I am at the stage in my current story (Friend or Foe – the last book in the Friends series) of ‘tidying up’. That is where you have written it and it is about the length you are aiming for but you need to check it for consistency. This relates to consistency of words, eg, are you in the correct tense (for instance, inner thoughts need to be first person and present tense) or if there is any repetition of words – I have a bad habit of over-using the word ‘realise’ and have to go through replacing it with other synonyms, and so on.
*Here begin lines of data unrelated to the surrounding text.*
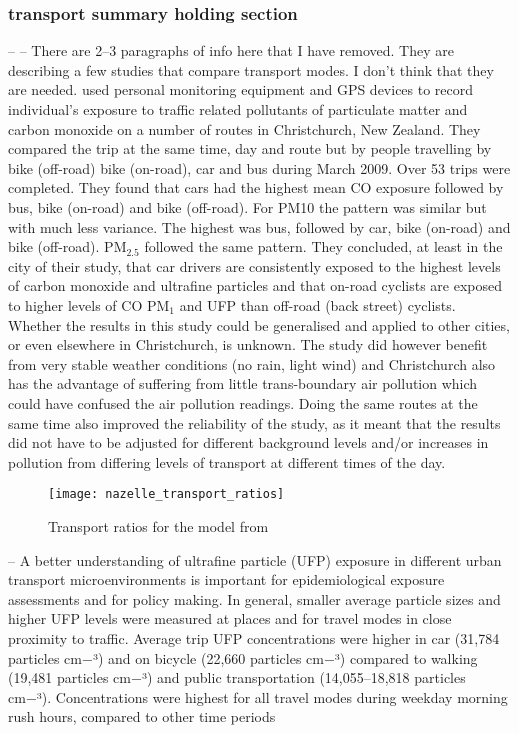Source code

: 
\subsubsection{transport summary holding section}
\label{transport_summary_holding}

-- -- There are 2--3 paragraphs of info here that I have removed. They are describing a few studies that compare transport modes. I don't think that they are needed.
\cite{Kingham2013} used personal monitoring equipment and GPS devices to record individual’s exposure to traffic related pollutants of particulate matter and carbon monoxide on a number of routes in Christchurch, New Zealand. They compared the trip at the same time, day and route but by people travelling by bike (off-road) bike (on-road), car and bus during March 2009. Over 53 trips were completed. They found that cars had the highest mean CO exposure followed by bus, bike (on-road) and bike (off-road). For PM10 the pattern was similar but with much less variance. The highest was bus, followed by car, bike (on-road) and bike (off-road). PM$_{2.5}$ followed the same pattern. They concluded, at least in the city of their study, that car drivers are consistently exposed to the highest levels of carbon monoxide and ultrafine particles and that on-road cyclists are exposed to higher levels of CO PM$_{1}$ and UFP than off-road (back street) cyclists. Whether the results in this study could be generalised and applied to other cities, or even elsewhere in Christchurch, is unknown. The study did however benefit from very stable weather conditions (no rain, light wind) and Christchurch also has the advantage of suffering from little trans-boundary air pollution which could have confused the air pollution readings. Doing the same routes at the same time also improved the reliability of the study, as it meant that the results did not have to be adjusted for different background levels and/or increases in pollution from differing levels of transport at different times of the day.

\begin{figure}[H]
\centering
\texttt{[image: nazelle\_transport\_ratios]}
\caption{Transport ratios for the model from \cite{DeNazelle2013}}
\label{fig:nazelle_transport_ratios}
\end{figure}

\cite{Rojas-Rueda2013} -- A better understanding of ultrafine particle (UFP) exposure in different urban transport microenvironments is important for epidemiological exposure assessments and for policy making.
In general, smaller average particle sizes and higher UFP levels were measured at places and for travel modes in close proximity to traffic. Average trip UFP concentrations were higher in car (31,784 particles cm−³) and on bicycle (22,660 particles cm−³) compared to walking (19,481 particles cm−³) and public transportation (14,055–18,818 particles cm−³). Concentrations were highest for all travel modes during weekday morning rush hours, compared to other time periods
This provided some laughter when I got my last lot of edits back for Friendly Seduction due out in January. In the space of ten lines I had used the word hand/s eight times. Well, she had arrived at his apartment and was about to knock on the door. The action for that was to raise a hand. Her hand then trembled so she flexed her hand then raised her hand to touch her breast remembering what the hero had done to her last time with his hand. She then dropped her hand as she was getting too aroused but raised it again to knock on the door! You can see how I had repeated it so often so had to work out in the edits the best way of avoiding it with alternative words like fist (for knocking on the door – or just say she knocked), the feel of his touch on her breast instead of his hand and so on.

But it also refers to consistency in the story. It is these inconsistencies which provide the greatest laughs. I’ve just realised (sorry couldn’t resist) that I had my H/H already in the bedroom when he decided to fireman tackle her and stride with her into …. the bedroom…. which he is already in of course!
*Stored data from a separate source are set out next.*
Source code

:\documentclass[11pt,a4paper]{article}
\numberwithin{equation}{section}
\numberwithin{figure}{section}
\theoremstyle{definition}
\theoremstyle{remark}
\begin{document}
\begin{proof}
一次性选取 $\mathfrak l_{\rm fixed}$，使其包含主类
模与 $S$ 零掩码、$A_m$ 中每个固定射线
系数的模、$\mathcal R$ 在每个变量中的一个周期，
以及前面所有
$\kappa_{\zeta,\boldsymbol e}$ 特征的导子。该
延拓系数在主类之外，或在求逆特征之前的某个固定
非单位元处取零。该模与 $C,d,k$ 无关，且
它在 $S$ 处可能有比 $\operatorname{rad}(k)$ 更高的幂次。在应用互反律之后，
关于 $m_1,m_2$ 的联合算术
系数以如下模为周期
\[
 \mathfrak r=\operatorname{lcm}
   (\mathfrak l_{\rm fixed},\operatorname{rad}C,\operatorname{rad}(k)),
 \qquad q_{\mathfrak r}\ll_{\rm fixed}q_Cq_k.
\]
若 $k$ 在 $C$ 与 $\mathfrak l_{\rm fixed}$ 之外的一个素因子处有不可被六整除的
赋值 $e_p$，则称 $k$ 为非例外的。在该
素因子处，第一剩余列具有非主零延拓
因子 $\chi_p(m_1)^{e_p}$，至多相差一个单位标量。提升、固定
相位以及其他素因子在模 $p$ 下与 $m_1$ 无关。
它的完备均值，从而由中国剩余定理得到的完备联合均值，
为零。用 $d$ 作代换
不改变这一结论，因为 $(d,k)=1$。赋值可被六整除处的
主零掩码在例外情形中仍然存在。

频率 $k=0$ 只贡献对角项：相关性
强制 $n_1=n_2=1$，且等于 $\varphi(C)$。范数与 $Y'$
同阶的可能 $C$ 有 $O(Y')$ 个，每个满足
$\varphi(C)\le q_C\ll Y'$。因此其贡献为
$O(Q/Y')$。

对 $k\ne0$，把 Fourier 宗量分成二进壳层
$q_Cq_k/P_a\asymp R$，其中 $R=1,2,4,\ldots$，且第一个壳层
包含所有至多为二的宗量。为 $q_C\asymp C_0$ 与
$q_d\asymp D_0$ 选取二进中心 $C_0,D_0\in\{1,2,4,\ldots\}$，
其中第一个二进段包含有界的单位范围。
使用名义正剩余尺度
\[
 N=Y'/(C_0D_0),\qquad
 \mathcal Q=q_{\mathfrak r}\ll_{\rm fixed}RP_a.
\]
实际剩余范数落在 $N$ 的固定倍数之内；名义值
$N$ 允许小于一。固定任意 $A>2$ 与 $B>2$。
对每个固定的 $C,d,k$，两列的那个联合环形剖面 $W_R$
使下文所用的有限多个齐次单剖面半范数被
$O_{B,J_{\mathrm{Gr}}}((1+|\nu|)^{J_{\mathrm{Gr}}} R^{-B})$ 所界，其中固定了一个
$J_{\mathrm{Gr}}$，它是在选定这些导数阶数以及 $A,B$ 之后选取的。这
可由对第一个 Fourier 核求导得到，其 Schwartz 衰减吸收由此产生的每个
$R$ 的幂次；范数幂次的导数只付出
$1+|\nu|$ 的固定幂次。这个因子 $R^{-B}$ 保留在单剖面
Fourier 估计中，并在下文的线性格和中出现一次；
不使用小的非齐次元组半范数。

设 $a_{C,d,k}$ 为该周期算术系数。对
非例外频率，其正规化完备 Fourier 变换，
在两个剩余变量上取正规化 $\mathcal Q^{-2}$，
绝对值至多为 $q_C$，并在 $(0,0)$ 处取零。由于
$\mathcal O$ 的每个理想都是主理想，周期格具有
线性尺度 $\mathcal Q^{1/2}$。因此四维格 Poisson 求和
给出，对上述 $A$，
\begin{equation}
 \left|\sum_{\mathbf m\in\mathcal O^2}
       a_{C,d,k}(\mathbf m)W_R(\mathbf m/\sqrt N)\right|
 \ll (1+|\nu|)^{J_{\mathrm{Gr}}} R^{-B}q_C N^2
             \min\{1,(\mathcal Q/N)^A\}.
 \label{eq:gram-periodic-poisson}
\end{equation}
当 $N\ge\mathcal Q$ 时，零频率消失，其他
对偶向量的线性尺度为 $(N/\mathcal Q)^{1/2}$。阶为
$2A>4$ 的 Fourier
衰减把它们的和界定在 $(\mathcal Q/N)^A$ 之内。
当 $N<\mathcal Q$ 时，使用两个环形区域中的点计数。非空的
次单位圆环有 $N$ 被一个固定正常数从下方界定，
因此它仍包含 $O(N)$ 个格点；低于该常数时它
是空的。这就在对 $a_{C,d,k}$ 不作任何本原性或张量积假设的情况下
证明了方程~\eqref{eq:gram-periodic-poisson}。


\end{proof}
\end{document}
I nearly had the heroine wearing gloves until I remembered (or indeed realised!) that it was supposed to be the middle of summer.
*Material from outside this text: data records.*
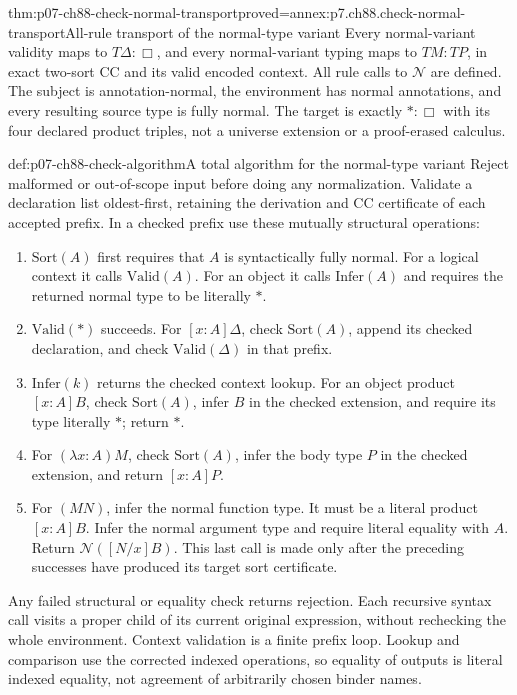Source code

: 

\begin{hbtheorem}{thm:p07-ch88-check-normal-transport}{proved=annex:p7.ch88.check-normal-transport}{All-rule transport of the normal-type variant}
Every normal-variant validity maps to \(T\Delta:\Box\), and every
normal-variant typing maps to \(TM:TP\), in exact two-sort CC and its
valid encoded context. All rule calls to \(\mathcal N\) are defined.
The subject is annotation-normal, the environment has normal annotations,
and every resulting source type is fully normal.
The target is exactly \(\ast:\Box\) with its four declared product
triples, not a universe extension or a proof-erased calculus.
\end{hbtheorem}

\begin{hbdefinition}{def:p07-ch88-check-algorithm}{A total algorithm for the normal-type variant}
Reject malformed or out-of-scope input before doing any normalization.
Validate a declaration list oldest-first, retaining the derivation and
CC certificate of each accepted prefix. In a checked prefix use these
mutually structural operations:
\begin{enumerate}
\item \(\mathrm{Sort}(A)\) first requires that \(A\) is syntactically
      fully normal. For a logical context it calls \(\mathrm{Valid}(A)\).
      For an object it calls \(\mathrm{Infer}(A)\) and requires the
      returned normal type to be literally \(\ast\).
\item \(\mathrm{Valid}(\ast)\) succeeds. For \([x:A]\Delta\),
      check \(\mathrm{Sort}(A)\), append its checked declaration,
      and check \(\mathrm{Valid}(\Delta)\) in that prefix.
\item \(\mathrm{Infer}(k)\) returns the checked context lookup.
      For an object product \([x:A]B\), check \(\mathrm{Sort}(A)\),
      infer \(B\) in the checked extension, and require its type
      literally \(\ast\); return \(\ast\).
\item For \((\lambda x:A)M\), check \(\mathrm{Sort}(A)\), infer
      the body type \(P\) in the checked extension, and return
      \([x:A]P\).
\item For \((MN)\), infer the normal function type. It must be a
      literal product \([x:A]B\). Infer the normal argument type
      and require literal equality with \(A\). Return
      \(\mathcal N([N/x]B)\). This last call is made only after the
      preceding successes have produced its target sort certificate.
\end{enumerate}
Any failed structural or equality check returns rejection. Each
recursive syntax call visits a proper child of its current original
expression, without rechecking the whole environment. Context validation
is a finite prefix loop. Lookup and comparison use the corrected indexed
operations, so equality of outputs is literal indexed equality, not
agreement of arbitrarily chosen binder names.
\end{hbdefinition}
I’ve had instances where the hero lifts the girl’s skirt/dress but then realised I had said she was in jeans earlier. I’ve had the same person in two different places (easily done with secondary or tertiary characters). Green-eyed in one place but blue-eyed elsewhere and so on.

I do plot my stories before I start – loosely plot them. That is to say I decide roughly how many chapters I want, what I want from the beginning and the end, at what stage action takes place so that I have some build up of sexual tension but bringing in sex scenes early enough and having enough of them. But I try not to make it too proscriptive as I love the spontaneous nature of writing. That is to say I love seeing where the characterisations or the action goes – sometimes quite different from what I had originally envisaged. In Submissive Training due out in February, the heroine turned out much more submissive than I had originally intended. I love starting a story with the H/H confronting each other with no idea of what the action is going to be other than they end up kissing by the end. As I write I visualise it like I am seeing it in a movie which I haven't seen before. It is really quite interesting what happens when you least expect it!

But by doing it this way I leave myself open to inconsistencies which need careful checking before it gets published. Hopefully they are all ironed out before you - the reader - gets to read the book!